“Gestione dei liquami, produzione di mangime ed emissioni di metano: questi tre settori, da soli, costituiscono il 75% dell’impatto ambientale di un litro di latte. Ed è su questi che è necessario lavorare”. A dirlo è Davide Tonon, Food&Beverege leed di Quantis Italia, durante l’incontro “La sfida della sostenibilità nella filiera dei latticini” nella Sala dei Convegni del Palazzo Soragna a Parma.
“L’impatto del settore dell’allevamento sul benessere ambientale del nostro pianeta è enorme – ha continuato Simone Pedrazzini, direttore di Quantis Italia -: si parla di 8 miliardi di tonnellate di C02 annualmente emesse a livello globale, il 15% dell’impatto ambientale totale: quasi quanto quello del settore dei trasporti. Questi numeri fanno impressione, ma è necessario evidenziarne l’entità. C’è però allo stesso tempo un ampio margine di miglioramento, che può costituire un risvolto positivo: se le aziende iniziano a mettere in pratica delle azioni concrete, potranno davvero fare dei passi da gigante”.
Antonio Bortoli, direttore generale di Lattebusche, dà l’esempio: “La materia prima è presa e lavorata sul territorio, con una notevole riduzione delle emissioni dei trasporti. Il rispetto del cliente va di pari passo con quello del produttore locale, a cui è assicurato un buon trattamento economico”. Il benessere del territorio, inteso in senso lato come benessere della comunità che ci vive e ci lavora e anche degli animali degli allevamenti, è centrale anche nell’attività del Consorzio del Parmigiano Reggiano.

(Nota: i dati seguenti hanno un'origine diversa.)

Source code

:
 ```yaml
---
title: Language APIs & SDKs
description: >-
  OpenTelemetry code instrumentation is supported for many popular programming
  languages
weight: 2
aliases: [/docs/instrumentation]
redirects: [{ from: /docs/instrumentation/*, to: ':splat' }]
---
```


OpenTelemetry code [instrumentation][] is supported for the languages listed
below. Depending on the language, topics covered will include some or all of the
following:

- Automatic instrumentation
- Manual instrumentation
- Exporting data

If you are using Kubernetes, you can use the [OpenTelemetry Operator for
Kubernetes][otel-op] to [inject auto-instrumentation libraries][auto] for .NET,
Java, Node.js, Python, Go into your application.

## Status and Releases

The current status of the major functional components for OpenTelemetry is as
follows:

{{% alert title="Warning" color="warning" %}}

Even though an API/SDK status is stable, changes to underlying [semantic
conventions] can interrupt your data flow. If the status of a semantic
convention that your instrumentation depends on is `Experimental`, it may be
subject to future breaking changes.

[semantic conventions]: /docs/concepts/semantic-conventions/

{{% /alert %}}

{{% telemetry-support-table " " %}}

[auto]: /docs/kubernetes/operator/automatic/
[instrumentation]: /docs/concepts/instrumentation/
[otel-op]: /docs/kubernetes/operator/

“Le 2.500 aziende agricole della filiera chiedono tanto al territorio, è vero: ma restituiscono anche un valore aggiunto per l’impegno nel benessere della comunità”, ha concluso proposito Valentina Pizzamiglio responsabile del servizio lattiero caseario del Consorzio: “per questo siamo i capofila di una serie di progetti inseriti in un percorso di miglioramento che riguardi l’intera filiera, come alcuni studi sui biogas e i biocarburanti”.